-- EXERCISE INSTRUCTIONS --
Below is a block of records; repeat each one exactly.

-- INPUT FOR THIS TASK --
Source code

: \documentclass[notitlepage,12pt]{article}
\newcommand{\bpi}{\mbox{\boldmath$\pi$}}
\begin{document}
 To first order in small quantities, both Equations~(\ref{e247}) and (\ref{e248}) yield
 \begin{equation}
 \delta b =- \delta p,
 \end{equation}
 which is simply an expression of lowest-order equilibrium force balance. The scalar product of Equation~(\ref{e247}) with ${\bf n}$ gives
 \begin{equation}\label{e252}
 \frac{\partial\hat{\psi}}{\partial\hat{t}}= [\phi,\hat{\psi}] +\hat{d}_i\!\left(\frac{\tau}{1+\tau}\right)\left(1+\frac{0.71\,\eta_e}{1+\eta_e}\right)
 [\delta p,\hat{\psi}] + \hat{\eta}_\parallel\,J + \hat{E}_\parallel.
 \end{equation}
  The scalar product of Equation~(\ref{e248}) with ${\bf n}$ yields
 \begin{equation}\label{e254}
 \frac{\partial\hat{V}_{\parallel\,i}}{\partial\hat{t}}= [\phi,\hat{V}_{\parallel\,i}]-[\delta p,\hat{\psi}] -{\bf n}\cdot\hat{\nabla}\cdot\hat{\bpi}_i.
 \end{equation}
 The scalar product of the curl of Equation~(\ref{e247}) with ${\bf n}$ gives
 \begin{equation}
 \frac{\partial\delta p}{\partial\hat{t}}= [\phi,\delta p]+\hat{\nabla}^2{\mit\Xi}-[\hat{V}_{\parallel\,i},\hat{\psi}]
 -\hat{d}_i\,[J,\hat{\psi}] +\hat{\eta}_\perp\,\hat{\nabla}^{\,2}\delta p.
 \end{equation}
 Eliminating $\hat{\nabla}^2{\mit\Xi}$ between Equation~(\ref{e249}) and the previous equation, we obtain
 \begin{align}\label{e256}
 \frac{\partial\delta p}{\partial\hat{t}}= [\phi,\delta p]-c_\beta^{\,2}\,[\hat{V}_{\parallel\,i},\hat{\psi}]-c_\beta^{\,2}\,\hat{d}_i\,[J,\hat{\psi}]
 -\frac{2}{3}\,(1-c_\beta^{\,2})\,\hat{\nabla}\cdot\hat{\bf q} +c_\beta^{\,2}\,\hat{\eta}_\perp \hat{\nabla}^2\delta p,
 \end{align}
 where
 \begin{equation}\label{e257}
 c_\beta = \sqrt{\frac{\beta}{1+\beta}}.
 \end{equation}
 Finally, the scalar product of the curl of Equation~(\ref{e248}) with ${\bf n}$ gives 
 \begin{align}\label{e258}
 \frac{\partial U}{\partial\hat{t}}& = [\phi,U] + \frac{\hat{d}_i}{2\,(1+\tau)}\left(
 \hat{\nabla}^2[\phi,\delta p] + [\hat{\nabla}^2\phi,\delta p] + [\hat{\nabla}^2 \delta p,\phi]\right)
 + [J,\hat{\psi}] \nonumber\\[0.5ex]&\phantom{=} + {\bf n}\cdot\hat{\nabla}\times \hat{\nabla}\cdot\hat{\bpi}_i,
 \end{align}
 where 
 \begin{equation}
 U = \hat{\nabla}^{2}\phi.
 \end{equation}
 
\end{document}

-- THE ANSWER --
Source code

: \documentclass[notitlepage,12pt]{article}
\newcommand{\bpi}{\mbox{\boldmath$\pi$}}
\begin{document}
 To first order in small quantities, both Equations~(\ref{e247}) and (\ref{e248}) yield
 \begin{equation}
 \delta b =- \delta p,
 \end{equation}
 which is simply an expression of lowest-order equilibrium force balance. The scalar product of Equation~(\ref{e247}) with ${\bf n}$ gives
 \begin{equation}\label{e252}
 \frac{\partial\hat{\psi}}{\partial\hat{t}}= [\phi,\hat{\psi}] +\hat{d}_i\!\left(\frac{\tau}{1+\tau}\right)\left(1+\frac{0.71\,\eta_e}{1+\eta_e}\right)
 [\delta p,\hat{\psi}] + \hat{\eta}_\parallel\,J + \hat{E}_\parallel.
 \end{equation}
  The scalar product of Equation~(\ref{e248}) with ${\bf n}$ yields
 \begin{equation}\label{e254}
 \frac{\partial\hat{V}_{\parallel\,i}}{\partial\hat{t}}= [\phi,\hat{V}_{\parallel\,i}]-[\delta p,\hat{\psi}] -{\bf n}\cdot\hat{\nabla}\cdot\hat{\bpi}_i.
 \end{equation}
 The scalar product of the curl of Equation~(\ref{e247}) with ${\bf n}$ gives
 \begin{equation}
 \frac{\partial\delta p}{\partial\hat{t}}= [\phi,\delta p]+\hat{\nabla}^2{\mit\Xi}-[\hat{V}_{\parallel\,i},\hat{\psi}]
 -\hat{d}_i\,[J,\hat{\psi}] +\hat{\eta}_\perp\,\hat{\nabla}^{\,2}\delta p.
 \end{equation}
 Eliminating $\hat{\nabla}^2{\mit\Xi}$ between Equation~(\ref{e249}) and the previous equation, we obtain
 \begin{align}\label{e256}
 \frac{\partial\delta p}{\partial\hat{t}}= [\phi,\delta p]-c_\beta^{\,2}\,[\hat{V}_{\parallel\,i},\hat{\psi}]-c_\beta^{\,2}\,\hat{d}_i\,[J,\hat{\psi}]
 -\frac{2}{3}\,(1-c_\beta^{\,2})\,\hat{\nabla}\cdot\hat{\bf q} +c_\beta^{\,2}\,\hat{\eta}_\perp \hat{\nabla}^2\delta p,
 \end{align}
 where
 \begin{equation}\label{e257}
 c_\beta = \sqrt{\frac{\beta}{1+\beta}}.
 \end{equation}
 Finally, the scalar product of the curl of Equation~(\ref{e248}) with ${\bf n}$ gives 
 \begin{align}\label{e258}
 \frac{\partial U}{\partial\hat{t}}& = [\phi,U] + \frac{\hat{d}_i}{2\,(1+\tau)}\left(
 \hat{\nabla}^2[\phi,\delta p] + [\hat{\nabla}^2\phi,\delta p] + [\hat{\nabla}^2 \delta p,\phi]\right)
 + [J,\hat{\psi}] \nonumber\\[0.5ex]&\phantom{=} + {\bf n}\cdot\hat{\nabla}\times \hat{\nabla}\cdot\hat{\bpi}_i,
 \end{align}
 where 
 \begin{equation}
 U = \hat{\nabla}^{2}\phi.
 \end{equation}
 
\end{document}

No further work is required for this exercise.